潘德州吐出一個煙圈,慢慢說道:“周區長說得有道理。他是組織部長,跟朱新毛談話,是他的職責範圍。”
梁健來到胡小英辦公室,把與朱新毛談話的情況跟胡小英說了。胡小英說:“明天你跟他談話,如果他答應站到我們這邊,你可以先許他區機關事務管理局副局長、黨組副書記的職務。”梁健不解:“還是讓他留在機關事務管理局?”胡小英說:“目前,也就隻有這個職位合適,其他職位都要涉及其他部門的調整,動作就大了。主要是,你還沒有回到分管幹部的崗位,在此之前,我對動幹部不放心。”

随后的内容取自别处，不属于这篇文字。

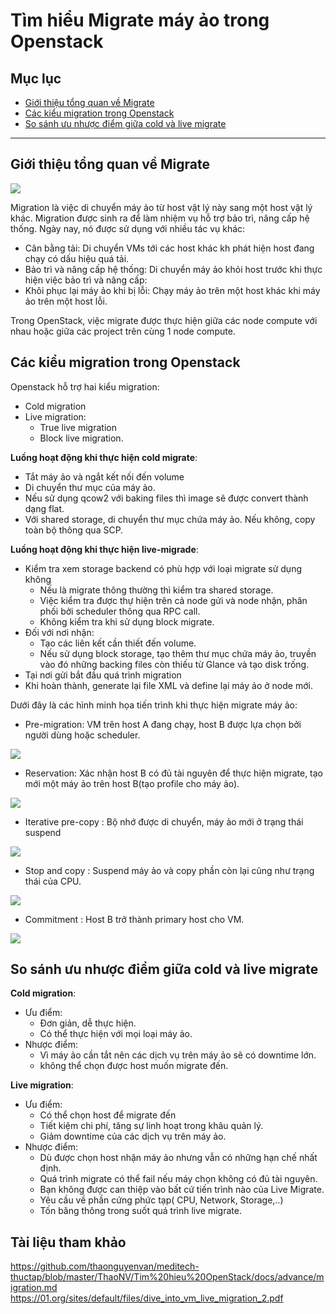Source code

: # Tìm hiểu Migrate máy ảo trong Openstack

## Mục lục
- [ Giới thiệu tổng quan về Migrate](#giới-thiệu-tổng-quan-về-migrate)
- [ Các kiểu migration trong Openstack](#các-kiểu-migration-trong-openstack)
- [ So sánh ưu nhược điểm giữa cold và live migrate](So-sánh-ưu-nhược-điểm-giữa-cold-và-live-migrate)
---------------------------


## Giới thiệu tổng quan về Migrate

![](https://i.imgur.com/alvHyKf.png)

Migration là việc di chuyển máy ảo từ host vật lý này sang một host vật lý khác. Migration được sinh ra để làm nhiệm vụ hỗ trợ bảo trì, nâng cấp hệ thống. Ngày nay, nó được sử dụng với nhiều tác vụ khác:
- Cân bằng tải: Di chuyển VMs tới các host khác kh phát hiện host đang chạy có dấu hiệu quá tải.
- Bảo trì và nâng cấp hệ thống: Di chuyển máy ảo khỏi host trước khi thực hiện việc bảo trì và nâng cấp:
- Khôi phục lại máy ảo khi bị lỗi: Chạy máy ảo trên một host khác khi máy ảo trên một host lỗi.

Trong OpenStack, việc migrate được thực hiện giữa các node compute với nhau hoặc giữa các project trên cùng 1 node compute.


## Các kiểu migration trong Openstack
Openstack hỗ trợ hai kiểu migration:
- Cold migration
- Live migration:
  - True live migration
  - Block live migration.


**Luồng hoạt động khi thực hiện cold migrate**:
- Tắt máy ảo và ngắt kết nối đến volume
- Di chuyển thư mục của máy ảo.
- Nếu sử dụng qcow2 với baking files thì image sẽ được convert thành dạng flat.
- Với shared storage, di chuyển thư mục chứa máy ảo. Nếu không, copy toàn bộ thông qua SCP.

**Luồng hoạt động khi thực hiện live-migrade**:
- Kiểm tra xem storage backend có phù hợp với loại migrate sử dụng không
  - Nếu là migrate thông thường thì kiểm tra shared storage.
  - Việc kiểm tra được thự hiện trên cả node gửi và node nhận, phân phối bởi scheduler thông qua RPC call.
  - Không kiểm tra khi sử dụng block migrate.
- Đối với nơi nhận:
  - Tạo các liên kết cần thiết đến volume.
  - Nếu sử dụng block storage, tạo thêm thư mục chứa máy ảo, truyền vào đó những backing files còn thiếu từ Glance và tạo disk trống.
- Tại nơi gửi bắt đầu quá trình migration
- Khi hoàn thành, generate lại file XML và define lại máy ảo ở node mới.

Dưới đây là các hình minh họa tiến trình khi thực hiện migrate máy ảo:

- Pre-migration: VM trên host A đang chạy, host B được lựa chọn bởi người dùng hoặc scheduler.

![](https://i.imgur.com/KuL0IDz.png)

- Reservation: Xác nhận host B có đủ tài nguyên để thực hiện migrate, tạo mới một máy ảo trên host B(tạo profile cho máy ảo).

![](https://i.imgur.com/MzA7GHQ.png)

- Iterative pre-copy : Bộ nhớ được di chuyển, máy ảo mới ở trạng thái suspend

![](https://i.imgur.com/lVeyvjB.png)


- Stop and copy : Suspend máy ảo và copy phần còn lại cũng như trạng thái của CPU.

![](https://i.imgur.com/cMMYmQe.png)


- Commitment : Host B trở thành primary host cho VM.

![](https://i.imgur.com/HQ6jL9P.png)


## So sánh ưu nhược điểm giữa cold và live migrate

**Cold migration**:
- Ưu điểm:
  - Đơn giản, dễ thực hiện.
  - Có thể thực hiện với mọi loại máy ảo.
- Nhược điểm:
  - Vì máy ảo cần tắt nên các dịch vụ trên máy ảo sẽ có downtime lớn.
  - không thể chọn được host muốn migrate đến.

**Live migration**:
- Ưu điểm:
  - Có thể chọn host để migrate đến
  - Tiết kiệm chi phí, tăng sự linh hoạt trong khâu quản lý.
  - Giảm downtime của các dịch vụ trên máy ảo.
- Nhược điểm:
  - Dù được chọn host nhận máy ảo nhưng vẫn có những hạn chế nhất định.
  - Quá trình migrate có thể fail nếu máy chọn không có đủ tài nguyên.
  - Bạn không được can thiệp vào bất cứ tiến trình nào của Live Migrate.
  - Yêu cầu về phần cứng phức tạp( CPU, Network, Storage,..)
  - Tốn băng thông trong suốt quá trình live migrate.
















## Tài liệu tham khảo
https://github.com/thaonguyenvan/meditech-thuctap/blob/master/ThaoNV/Tim%20hieu%20OpenStack/docs/advance/migration.md
https://01.org/sites/default/files/dive_into_vm_live_migration_2.pdf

梁健沒想到胡小英對自己這麼信賴,隻是對於重返分管幹部崗位,梁健卻不敢太抱希望:“可是,這已經不太可能了啊!”
胡小英溫和地笑了,目光抬了抬,看著他說:“怎麼不太可能啊?我覺得很有可能。”梁健當然知道,原本安排一個副科級幹部的工作,隻要區委書記一句話,一切都不成問題。隻是,長湖區的局麵比較複雜,區長和區委書記相互較著勁,在人事問題方麵胡小英的話還不是速效藥,很多問題還需要充分的理由。胡小英也說過,她不會再給他安排工作,也就是,這一切都要靠他自己。梁健說:“實在還沒有想出好的辦法。”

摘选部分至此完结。